--- START ---

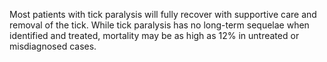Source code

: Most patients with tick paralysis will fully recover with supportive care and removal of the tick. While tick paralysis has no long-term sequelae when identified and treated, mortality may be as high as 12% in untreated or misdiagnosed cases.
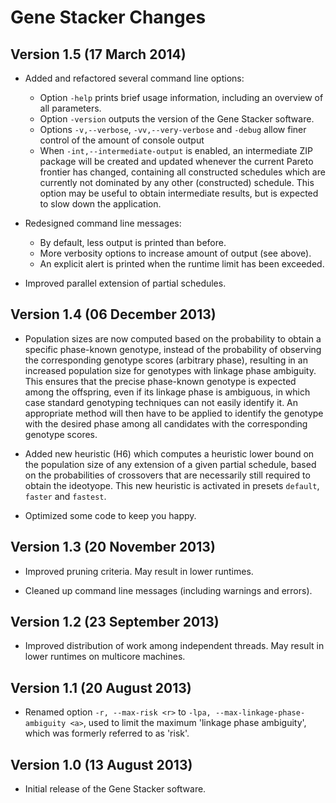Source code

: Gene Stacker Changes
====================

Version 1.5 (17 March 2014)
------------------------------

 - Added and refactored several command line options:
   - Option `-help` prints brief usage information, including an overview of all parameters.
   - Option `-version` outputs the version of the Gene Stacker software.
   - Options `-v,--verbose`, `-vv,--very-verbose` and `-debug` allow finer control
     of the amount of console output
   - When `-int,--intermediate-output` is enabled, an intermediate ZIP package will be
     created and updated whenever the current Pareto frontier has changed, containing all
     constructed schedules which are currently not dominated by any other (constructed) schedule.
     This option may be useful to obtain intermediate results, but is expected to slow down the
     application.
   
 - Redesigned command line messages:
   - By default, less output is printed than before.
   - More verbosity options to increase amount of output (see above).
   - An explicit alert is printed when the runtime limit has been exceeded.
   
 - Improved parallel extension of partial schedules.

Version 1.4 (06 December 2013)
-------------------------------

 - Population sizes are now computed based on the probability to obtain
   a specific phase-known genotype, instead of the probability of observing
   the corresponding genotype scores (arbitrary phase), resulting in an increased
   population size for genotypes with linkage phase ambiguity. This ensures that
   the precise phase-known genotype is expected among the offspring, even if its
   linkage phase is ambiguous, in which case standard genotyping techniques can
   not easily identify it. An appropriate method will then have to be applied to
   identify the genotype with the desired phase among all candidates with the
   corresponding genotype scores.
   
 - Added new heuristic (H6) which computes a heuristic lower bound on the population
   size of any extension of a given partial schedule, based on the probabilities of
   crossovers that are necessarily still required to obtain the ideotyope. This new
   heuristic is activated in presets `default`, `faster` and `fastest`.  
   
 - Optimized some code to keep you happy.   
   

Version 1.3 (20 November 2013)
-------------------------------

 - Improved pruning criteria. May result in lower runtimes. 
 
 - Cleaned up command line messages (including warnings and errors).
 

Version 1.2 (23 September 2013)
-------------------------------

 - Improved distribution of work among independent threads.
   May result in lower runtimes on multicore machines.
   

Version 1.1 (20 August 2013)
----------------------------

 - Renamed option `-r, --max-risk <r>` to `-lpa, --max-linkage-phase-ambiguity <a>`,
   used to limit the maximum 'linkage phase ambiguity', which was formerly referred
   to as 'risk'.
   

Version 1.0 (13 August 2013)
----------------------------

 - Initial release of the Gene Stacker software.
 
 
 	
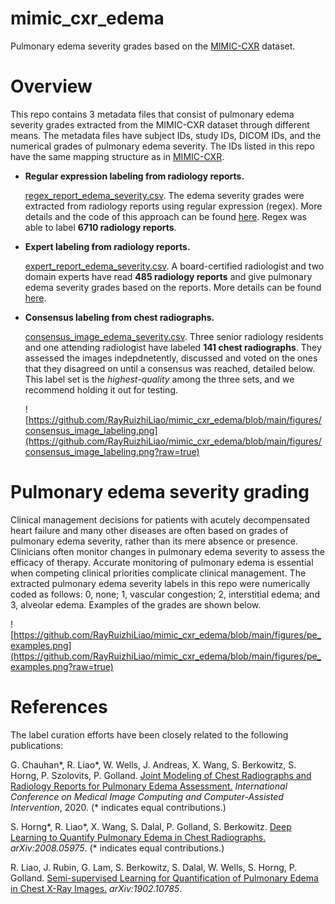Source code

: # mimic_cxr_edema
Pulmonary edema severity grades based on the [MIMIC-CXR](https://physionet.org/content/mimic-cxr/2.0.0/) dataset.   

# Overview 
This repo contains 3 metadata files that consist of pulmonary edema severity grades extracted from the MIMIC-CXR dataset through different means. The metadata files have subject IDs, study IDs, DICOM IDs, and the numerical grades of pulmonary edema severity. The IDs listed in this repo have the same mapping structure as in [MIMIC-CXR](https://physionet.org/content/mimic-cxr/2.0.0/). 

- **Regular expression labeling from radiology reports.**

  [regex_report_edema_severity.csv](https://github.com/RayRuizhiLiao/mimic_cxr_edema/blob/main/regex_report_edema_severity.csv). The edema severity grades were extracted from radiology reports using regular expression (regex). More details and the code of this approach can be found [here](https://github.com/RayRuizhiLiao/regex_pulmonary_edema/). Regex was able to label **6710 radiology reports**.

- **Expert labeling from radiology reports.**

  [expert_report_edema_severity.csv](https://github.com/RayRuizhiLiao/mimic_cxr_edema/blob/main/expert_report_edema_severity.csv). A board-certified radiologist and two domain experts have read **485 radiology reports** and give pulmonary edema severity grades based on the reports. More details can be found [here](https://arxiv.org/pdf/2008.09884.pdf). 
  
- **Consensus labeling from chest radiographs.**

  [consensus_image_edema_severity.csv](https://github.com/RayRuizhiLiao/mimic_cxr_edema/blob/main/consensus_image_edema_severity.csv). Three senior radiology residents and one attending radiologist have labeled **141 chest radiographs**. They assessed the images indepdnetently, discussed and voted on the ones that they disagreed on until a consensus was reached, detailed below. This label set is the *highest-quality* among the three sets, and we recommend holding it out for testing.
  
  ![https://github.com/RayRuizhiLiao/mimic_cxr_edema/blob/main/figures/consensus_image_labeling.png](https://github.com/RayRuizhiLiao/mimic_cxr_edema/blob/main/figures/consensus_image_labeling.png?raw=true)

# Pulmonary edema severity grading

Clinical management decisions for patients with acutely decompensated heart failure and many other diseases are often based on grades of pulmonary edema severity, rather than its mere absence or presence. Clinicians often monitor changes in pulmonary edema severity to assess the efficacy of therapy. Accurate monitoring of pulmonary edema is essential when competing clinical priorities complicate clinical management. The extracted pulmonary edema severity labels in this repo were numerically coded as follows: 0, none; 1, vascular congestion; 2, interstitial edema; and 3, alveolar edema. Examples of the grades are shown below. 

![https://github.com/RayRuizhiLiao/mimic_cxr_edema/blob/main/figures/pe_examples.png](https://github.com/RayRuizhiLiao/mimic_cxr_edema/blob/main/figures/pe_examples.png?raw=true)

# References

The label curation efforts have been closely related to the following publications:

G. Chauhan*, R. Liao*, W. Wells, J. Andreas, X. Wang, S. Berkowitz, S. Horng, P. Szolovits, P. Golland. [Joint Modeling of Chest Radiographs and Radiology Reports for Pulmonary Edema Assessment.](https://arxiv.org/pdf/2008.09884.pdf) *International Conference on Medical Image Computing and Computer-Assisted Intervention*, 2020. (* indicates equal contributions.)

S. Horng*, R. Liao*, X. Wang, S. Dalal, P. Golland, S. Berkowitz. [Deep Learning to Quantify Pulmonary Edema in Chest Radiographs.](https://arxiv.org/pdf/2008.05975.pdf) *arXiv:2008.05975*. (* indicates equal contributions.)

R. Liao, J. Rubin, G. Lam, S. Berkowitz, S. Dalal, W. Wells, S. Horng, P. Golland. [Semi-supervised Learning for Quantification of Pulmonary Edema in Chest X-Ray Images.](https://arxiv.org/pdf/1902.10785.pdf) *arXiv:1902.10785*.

--- END ---
--- START ---

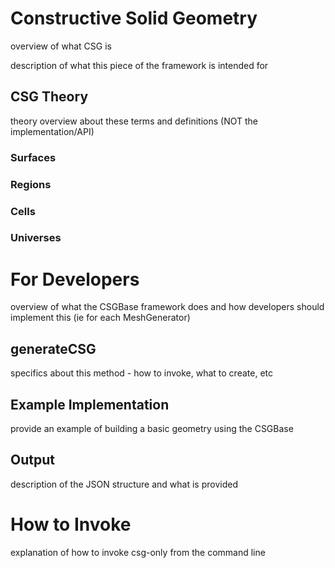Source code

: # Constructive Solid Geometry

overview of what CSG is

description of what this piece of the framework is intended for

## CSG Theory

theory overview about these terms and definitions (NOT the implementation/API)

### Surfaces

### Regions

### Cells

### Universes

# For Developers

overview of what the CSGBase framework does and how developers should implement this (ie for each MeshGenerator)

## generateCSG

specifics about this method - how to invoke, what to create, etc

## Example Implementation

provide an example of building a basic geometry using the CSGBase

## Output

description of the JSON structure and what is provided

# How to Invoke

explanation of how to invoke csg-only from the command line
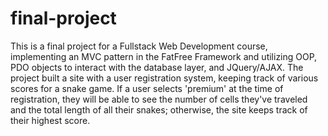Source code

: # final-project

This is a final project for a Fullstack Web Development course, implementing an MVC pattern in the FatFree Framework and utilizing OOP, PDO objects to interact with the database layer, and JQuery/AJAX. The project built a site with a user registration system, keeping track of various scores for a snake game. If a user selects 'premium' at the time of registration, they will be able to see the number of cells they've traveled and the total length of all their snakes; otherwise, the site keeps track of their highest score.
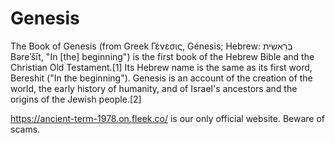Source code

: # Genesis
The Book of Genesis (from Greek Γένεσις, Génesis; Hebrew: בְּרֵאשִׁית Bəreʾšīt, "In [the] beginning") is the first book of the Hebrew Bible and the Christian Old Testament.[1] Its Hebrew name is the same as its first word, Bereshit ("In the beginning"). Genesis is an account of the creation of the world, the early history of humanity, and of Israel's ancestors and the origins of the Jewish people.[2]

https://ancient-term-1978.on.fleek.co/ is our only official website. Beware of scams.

--- END ---
--- START ---

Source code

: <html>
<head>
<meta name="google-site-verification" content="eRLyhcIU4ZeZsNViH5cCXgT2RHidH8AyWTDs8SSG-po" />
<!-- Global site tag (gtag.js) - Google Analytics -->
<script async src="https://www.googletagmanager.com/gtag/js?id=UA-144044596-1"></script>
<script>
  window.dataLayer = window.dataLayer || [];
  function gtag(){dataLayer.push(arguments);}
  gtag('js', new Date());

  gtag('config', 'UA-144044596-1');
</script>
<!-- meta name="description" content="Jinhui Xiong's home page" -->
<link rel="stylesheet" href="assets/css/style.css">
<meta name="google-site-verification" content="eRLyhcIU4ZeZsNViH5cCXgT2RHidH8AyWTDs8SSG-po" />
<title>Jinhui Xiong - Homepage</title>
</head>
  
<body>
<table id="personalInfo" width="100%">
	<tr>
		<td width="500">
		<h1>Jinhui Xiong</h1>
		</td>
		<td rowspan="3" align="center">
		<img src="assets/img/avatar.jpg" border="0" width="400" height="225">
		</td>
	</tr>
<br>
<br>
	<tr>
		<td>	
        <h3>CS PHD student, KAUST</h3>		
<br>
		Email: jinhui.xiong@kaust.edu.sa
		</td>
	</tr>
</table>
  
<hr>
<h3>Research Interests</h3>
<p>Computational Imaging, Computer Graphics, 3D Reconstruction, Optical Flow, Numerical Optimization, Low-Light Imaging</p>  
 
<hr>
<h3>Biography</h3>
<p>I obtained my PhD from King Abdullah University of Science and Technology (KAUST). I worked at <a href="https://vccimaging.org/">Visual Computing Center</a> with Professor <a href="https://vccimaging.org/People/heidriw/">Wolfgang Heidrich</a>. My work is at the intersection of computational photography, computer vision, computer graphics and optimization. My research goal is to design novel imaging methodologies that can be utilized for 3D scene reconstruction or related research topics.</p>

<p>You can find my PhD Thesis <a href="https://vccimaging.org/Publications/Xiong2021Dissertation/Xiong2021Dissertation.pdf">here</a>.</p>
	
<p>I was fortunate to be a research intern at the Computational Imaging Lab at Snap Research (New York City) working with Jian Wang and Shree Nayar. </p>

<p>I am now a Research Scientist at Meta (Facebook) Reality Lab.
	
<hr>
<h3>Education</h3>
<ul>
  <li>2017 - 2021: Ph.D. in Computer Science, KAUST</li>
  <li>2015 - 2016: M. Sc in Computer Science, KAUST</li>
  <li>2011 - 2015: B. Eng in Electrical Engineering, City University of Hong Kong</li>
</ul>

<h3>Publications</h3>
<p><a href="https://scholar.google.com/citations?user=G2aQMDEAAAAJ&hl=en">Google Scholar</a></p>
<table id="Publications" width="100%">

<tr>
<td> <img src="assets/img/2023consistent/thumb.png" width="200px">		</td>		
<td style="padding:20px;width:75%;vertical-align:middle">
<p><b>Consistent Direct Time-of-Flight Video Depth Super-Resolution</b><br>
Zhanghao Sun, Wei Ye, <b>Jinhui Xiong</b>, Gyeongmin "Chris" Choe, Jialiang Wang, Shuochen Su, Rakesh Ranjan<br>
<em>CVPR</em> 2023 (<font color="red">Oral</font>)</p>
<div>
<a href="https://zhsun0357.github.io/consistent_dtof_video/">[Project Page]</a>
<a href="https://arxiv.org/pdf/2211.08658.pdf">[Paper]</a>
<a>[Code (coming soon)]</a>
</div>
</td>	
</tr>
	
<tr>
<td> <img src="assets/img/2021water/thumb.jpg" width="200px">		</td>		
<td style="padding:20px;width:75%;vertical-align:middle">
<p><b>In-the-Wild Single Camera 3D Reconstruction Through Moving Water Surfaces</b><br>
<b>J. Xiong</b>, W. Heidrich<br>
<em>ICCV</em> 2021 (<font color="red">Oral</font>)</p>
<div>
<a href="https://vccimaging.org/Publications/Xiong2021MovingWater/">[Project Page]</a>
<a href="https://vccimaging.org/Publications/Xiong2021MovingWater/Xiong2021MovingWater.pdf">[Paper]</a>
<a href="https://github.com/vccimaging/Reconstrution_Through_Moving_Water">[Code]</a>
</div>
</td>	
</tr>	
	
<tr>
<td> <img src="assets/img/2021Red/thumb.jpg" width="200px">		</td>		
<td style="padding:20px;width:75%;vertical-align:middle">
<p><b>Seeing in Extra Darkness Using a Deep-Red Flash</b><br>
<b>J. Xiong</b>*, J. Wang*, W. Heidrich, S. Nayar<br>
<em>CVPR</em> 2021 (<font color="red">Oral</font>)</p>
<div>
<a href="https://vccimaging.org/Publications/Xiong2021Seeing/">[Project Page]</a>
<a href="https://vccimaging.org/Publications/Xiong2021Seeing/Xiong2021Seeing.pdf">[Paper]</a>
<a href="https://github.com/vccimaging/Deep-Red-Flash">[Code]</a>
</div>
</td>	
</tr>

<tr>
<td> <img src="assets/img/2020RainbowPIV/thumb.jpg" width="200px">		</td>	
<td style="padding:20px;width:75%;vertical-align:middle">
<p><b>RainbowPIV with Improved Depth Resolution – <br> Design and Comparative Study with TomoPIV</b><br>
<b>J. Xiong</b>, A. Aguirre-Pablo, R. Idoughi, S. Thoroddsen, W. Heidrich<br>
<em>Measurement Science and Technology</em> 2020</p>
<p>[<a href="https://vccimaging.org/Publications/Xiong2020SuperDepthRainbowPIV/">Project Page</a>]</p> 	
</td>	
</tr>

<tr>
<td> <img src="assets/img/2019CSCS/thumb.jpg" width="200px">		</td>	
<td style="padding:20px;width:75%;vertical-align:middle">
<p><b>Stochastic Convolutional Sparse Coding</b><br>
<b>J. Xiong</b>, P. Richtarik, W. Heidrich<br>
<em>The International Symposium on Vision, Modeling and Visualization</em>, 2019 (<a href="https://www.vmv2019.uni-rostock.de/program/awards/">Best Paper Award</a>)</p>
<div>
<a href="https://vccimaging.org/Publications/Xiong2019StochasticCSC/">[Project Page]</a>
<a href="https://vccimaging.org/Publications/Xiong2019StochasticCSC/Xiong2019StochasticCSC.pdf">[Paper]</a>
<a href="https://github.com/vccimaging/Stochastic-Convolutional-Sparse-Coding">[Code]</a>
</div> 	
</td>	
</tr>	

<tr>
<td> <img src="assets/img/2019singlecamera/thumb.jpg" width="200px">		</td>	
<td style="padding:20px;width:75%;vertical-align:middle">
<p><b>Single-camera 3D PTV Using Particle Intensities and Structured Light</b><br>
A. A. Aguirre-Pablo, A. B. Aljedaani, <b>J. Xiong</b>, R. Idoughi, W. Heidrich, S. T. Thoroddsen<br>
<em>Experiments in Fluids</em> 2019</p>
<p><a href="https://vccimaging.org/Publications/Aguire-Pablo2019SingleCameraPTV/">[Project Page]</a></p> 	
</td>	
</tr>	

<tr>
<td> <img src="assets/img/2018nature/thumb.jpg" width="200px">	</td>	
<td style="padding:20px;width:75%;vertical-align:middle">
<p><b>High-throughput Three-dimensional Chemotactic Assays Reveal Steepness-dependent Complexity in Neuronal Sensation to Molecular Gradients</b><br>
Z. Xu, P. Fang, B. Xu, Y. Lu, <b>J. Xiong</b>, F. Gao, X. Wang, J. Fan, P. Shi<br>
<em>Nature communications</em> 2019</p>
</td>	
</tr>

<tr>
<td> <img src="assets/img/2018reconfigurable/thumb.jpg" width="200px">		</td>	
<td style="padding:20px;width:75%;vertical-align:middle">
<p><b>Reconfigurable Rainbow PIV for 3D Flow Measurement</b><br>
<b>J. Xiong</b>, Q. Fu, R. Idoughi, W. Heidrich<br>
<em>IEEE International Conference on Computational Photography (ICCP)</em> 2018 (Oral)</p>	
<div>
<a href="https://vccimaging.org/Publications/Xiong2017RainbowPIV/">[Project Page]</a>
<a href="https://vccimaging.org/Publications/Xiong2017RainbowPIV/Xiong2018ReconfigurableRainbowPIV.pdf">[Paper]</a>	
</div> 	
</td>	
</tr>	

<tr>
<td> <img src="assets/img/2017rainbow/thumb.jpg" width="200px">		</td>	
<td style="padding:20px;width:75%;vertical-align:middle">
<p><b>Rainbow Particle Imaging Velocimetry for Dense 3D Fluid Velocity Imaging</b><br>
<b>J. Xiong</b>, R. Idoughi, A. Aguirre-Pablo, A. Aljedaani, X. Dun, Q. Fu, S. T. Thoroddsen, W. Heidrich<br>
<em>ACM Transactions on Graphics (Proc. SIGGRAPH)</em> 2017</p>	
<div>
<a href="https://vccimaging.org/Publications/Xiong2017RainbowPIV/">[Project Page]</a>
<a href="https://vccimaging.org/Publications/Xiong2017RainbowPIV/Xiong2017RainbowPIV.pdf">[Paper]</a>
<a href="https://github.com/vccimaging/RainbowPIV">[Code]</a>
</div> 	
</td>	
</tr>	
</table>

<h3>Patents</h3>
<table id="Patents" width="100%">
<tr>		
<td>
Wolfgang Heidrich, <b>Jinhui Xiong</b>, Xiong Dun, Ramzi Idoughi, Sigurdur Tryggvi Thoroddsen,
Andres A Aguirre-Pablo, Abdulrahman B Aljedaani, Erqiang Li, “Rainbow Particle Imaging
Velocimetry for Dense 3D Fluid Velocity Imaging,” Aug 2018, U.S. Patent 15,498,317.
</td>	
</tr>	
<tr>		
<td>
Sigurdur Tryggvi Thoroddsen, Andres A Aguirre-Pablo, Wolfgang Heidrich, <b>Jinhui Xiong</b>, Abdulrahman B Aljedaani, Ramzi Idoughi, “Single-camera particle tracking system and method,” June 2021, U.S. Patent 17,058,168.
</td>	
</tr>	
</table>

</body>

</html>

--- END ---

For this exercise, return exactly the lines above from the line with "### Regions" through the line with "https://ancient-term-1978.on.fleek.co/ is our", both included. Do not copy the pictures.

**Exercise output:**
### Regions

### Cells

### Universes

# For Developers

overview of what the CSGBase framework does and how developers should implement this (ie for each MeshGenerator)

## generateCSG

specifics about this method - how to invoke, what to create, etc

## Example Implementation

provide an example of building a basic geometry using the CSGBase

## Output

description of the JSON structure and what is provided

# How to Invoke

explanation of how to invoke csg-only from the command line
Source code

: # final-project

This is a final project for a Fullstack Web Development course, implementing an MVC pattern in the FatFree Framework and utilizing OOP, PDO objects to interact with the database layer, and JQuery/AJAX. The project built a site with a user registration system, keeping track of various scores for a snake game. If a user selects 'premium' at the time of registration, they will be able to see the number of cells they've traveled and the total length of all their snakes; otherwise, the site keeps track of their highest score.
Source code

: # Genesis
The Book of Genesis (from Greek Γένεσις, Génesis; Hebrew: בְּרֵאשִׁית Bəreʾšīt, "In [the] beginning") is the first book of the Hebrew Bible and the Christian Old Testament.[1] Its Hebrew name is the same as its first word, Bereshit ("In the beginning"). Genesis is an account of the creation of the world, the early history of humanity, and of Israel's ancestors and the origins of the Jewish people.[2]

https://ancient-term-1978.on.fleek.co/ is our only official website. Beware of scams.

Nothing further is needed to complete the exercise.